> What to do:
Filter the entries for the string "class". Copy each line that has it.

Saved entries:
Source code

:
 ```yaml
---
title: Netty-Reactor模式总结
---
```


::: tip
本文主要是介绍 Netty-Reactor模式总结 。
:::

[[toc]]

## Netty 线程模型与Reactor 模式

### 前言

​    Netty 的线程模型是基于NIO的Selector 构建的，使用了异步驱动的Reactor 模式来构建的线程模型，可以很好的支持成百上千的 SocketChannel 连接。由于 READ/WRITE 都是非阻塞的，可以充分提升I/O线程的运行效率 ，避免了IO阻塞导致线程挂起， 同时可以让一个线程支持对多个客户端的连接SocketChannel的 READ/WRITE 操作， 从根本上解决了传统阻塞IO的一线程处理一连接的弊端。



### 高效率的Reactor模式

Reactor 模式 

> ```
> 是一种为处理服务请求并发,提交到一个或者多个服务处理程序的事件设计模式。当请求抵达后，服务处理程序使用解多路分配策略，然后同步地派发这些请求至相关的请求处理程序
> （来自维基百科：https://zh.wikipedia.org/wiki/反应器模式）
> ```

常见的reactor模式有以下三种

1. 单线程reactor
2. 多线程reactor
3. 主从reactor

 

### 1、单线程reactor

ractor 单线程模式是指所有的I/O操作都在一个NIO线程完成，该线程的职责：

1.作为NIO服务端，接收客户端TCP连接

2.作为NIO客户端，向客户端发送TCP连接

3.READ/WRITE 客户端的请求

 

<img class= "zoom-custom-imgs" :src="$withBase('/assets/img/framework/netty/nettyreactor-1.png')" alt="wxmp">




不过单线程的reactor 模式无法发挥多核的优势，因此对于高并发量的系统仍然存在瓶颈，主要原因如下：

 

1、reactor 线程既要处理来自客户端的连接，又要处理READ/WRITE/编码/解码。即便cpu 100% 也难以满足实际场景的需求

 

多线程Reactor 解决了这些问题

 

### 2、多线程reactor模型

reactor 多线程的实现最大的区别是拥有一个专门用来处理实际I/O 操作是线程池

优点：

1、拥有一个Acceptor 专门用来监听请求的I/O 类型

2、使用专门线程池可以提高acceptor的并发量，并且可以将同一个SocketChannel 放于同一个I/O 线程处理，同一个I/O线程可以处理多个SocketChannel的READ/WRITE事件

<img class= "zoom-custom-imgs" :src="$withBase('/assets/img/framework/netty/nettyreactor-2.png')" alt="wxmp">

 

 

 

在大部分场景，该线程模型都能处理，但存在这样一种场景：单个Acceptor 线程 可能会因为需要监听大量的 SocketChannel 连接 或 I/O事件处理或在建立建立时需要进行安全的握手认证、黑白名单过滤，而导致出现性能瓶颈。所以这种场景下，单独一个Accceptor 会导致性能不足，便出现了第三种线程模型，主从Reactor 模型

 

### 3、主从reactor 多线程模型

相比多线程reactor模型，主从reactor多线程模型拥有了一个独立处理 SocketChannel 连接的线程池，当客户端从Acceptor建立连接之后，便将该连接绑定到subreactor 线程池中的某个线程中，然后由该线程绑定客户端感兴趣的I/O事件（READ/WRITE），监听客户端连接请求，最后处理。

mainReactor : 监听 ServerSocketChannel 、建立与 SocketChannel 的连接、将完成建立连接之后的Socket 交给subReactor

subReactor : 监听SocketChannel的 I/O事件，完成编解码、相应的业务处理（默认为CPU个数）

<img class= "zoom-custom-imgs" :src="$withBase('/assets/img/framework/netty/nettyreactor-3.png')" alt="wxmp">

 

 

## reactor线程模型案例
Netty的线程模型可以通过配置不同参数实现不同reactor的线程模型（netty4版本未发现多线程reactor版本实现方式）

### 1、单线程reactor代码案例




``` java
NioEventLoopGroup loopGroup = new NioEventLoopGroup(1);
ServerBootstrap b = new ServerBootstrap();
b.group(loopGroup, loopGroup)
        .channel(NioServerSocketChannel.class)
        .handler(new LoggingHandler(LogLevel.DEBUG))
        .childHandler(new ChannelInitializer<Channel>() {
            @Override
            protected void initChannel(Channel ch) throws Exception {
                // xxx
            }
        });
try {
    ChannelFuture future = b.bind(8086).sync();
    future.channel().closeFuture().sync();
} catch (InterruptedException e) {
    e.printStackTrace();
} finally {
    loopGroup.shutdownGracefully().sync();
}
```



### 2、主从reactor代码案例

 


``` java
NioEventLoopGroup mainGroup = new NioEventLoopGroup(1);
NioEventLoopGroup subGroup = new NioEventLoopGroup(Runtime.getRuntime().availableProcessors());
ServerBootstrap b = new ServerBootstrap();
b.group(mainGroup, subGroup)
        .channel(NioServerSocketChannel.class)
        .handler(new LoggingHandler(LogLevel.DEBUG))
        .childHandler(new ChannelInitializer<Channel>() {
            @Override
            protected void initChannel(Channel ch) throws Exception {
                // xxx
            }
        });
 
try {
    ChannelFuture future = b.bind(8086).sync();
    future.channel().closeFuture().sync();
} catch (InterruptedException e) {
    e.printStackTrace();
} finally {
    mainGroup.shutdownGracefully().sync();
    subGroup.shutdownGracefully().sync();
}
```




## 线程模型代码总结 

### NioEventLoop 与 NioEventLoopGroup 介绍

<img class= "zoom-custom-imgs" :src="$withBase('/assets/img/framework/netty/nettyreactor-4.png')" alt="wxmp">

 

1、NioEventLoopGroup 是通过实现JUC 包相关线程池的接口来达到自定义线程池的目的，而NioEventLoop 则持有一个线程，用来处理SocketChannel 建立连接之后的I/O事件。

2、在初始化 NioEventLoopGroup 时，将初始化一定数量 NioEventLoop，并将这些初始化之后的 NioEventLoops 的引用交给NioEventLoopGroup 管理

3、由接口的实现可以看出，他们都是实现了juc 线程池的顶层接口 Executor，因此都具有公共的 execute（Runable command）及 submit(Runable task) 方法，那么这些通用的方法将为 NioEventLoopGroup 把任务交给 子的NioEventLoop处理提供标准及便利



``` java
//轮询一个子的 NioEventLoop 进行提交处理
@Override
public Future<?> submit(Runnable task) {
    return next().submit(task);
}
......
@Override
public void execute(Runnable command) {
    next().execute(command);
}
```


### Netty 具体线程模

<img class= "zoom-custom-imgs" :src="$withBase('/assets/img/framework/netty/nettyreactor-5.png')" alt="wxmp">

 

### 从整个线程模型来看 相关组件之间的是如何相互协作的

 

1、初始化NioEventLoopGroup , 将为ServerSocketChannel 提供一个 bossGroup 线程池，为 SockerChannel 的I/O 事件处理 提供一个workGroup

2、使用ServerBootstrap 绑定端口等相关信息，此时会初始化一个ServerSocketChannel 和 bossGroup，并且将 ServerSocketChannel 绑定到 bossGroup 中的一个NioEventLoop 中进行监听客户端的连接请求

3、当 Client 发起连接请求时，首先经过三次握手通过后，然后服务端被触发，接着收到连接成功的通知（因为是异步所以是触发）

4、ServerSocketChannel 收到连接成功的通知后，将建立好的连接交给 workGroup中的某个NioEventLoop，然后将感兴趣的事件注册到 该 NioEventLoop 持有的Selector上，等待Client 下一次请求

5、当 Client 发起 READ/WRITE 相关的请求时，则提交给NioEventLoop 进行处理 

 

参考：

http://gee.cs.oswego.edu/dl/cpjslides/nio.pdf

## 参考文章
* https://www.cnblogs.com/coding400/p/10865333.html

> Response below:
<img class= "zoom-custom-imgs" :src="$withBase('/assets/img/framework/netty/nettyreactor-1.png')" alt="wxmp">
<img class= "zoom-custom-imgs" :src="$withBase('/assets/img/framework/netty/nettyreactor-2.png')" alt="wxmp">
<img class= "zoom-custom-imgs" :src="$withBase('/assets/img/framework/netty/nettyreactor-3.png')" alt="wxmp">
        .channel(NioServerSocketChannel.class)
        .channel(NioServerSocketChannel.class)
<img class= "zoom-custom-imgs" :src="$withBase('/assets/img/framework/netty/nettyreactor-4.png')" alt="wxmp">
<img class= "zoom-custom-imgs" :src="$withBase('/assets/img/framework/netty/nettyreactor-5.png')" alt="wxmp">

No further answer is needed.